### WHAT IS REQUIRED:
In the material below, the required lines run from the one containing "Perhaps you remember" through the one containing "I mean, you know, all my body.". Copy those lines exactly, ends included, and nothing else.

### INFORMATION SUPPLIED:
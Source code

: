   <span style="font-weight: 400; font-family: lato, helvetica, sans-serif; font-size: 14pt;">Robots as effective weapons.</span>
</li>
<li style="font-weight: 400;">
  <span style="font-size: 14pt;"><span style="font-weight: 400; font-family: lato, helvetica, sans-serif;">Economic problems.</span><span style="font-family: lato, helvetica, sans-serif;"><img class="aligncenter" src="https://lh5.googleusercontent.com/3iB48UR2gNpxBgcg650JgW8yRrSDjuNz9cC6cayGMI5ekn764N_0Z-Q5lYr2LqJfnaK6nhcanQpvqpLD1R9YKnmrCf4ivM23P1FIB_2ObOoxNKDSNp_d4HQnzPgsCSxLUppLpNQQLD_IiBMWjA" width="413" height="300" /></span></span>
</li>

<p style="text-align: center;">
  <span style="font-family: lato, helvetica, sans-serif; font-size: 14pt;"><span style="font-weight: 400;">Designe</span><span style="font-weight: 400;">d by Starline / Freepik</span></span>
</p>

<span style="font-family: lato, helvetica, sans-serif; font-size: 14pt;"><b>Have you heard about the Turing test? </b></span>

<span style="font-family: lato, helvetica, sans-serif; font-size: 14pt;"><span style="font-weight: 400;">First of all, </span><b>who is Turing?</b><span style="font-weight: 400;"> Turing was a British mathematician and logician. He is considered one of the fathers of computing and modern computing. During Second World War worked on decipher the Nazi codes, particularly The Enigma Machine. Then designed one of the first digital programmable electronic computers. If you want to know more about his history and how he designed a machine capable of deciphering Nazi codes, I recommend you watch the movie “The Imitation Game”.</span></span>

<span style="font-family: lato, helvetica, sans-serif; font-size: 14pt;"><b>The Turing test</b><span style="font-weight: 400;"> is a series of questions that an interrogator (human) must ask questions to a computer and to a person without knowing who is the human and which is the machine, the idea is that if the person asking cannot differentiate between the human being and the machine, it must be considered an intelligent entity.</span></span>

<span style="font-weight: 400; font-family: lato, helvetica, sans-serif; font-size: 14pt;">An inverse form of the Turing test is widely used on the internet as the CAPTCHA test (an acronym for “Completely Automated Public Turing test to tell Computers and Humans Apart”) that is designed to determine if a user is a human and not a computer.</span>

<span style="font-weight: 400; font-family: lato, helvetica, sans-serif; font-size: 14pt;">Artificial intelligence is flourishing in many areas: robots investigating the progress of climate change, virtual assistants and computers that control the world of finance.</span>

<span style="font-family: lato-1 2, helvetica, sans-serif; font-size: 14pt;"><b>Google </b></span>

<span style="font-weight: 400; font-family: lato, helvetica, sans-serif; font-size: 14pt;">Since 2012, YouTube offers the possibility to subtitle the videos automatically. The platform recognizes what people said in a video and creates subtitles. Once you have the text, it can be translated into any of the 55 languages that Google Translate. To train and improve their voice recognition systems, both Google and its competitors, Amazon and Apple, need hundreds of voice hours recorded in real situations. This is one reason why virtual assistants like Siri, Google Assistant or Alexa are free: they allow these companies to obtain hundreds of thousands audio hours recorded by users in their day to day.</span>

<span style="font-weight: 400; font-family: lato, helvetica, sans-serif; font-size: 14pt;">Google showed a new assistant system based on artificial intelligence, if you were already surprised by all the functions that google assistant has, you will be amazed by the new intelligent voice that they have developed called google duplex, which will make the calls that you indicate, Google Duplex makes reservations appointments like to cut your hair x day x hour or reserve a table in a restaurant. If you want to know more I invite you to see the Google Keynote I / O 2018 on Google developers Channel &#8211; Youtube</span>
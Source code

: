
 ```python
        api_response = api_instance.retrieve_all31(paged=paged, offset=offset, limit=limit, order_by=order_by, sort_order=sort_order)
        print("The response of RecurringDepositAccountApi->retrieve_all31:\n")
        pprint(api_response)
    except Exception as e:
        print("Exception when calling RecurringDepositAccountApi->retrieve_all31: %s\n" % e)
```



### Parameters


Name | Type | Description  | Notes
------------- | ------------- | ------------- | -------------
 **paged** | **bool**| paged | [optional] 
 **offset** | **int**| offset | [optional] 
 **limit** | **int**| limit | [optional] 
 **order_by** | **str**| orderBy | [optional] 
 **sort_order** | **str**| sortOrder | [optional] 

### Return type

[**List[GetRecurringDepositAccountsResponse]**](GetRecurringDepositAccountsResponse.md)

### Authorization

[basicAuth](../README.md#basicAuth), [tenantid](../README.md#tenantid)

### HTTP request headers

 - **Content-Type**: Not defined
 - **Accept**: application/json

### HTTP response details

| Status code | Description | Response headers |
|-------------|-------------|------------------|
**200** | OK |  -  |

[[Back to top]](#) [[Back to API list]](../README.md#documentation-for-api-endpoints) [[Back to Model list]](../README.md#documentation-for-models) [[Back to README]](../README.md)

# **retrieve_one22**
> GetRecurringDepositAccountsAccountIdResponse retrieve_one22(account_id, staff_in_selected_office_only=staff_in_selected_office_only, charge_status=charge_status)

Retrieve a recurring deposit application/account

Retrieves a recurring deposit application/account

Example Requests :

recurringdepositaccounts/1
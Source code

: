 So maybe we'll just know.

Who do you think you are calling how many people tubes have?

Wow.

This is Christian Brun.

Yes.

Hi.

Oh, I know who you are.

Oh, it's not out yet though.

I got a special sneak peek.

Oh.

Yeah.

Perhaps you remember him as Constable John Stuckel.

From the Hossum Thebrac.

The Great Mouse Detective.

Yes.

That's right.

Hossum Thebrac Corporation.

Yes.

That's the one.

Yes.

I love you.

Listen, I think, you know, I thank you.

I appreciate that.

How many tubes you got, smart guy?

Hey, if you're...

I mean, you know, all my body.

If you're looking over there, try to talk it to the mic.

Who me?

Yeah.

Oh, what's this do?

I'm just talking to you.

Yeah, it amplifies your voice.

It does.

### WORKED SOLUTION:
Perhaps you remember him as Constable John Stuckel.

From the Hossum Thebrac.

The Great Mouse Detective.

Yes.

That's right.

Hossum Thebrac Corporation.

Yes.

That's the one.

Yes.

I love you.

Listen, I think, you know, I thank you.

I appreciate that.

How many tubes you got, smart guy?

Hey, if you're...

I mean, you know, all my body.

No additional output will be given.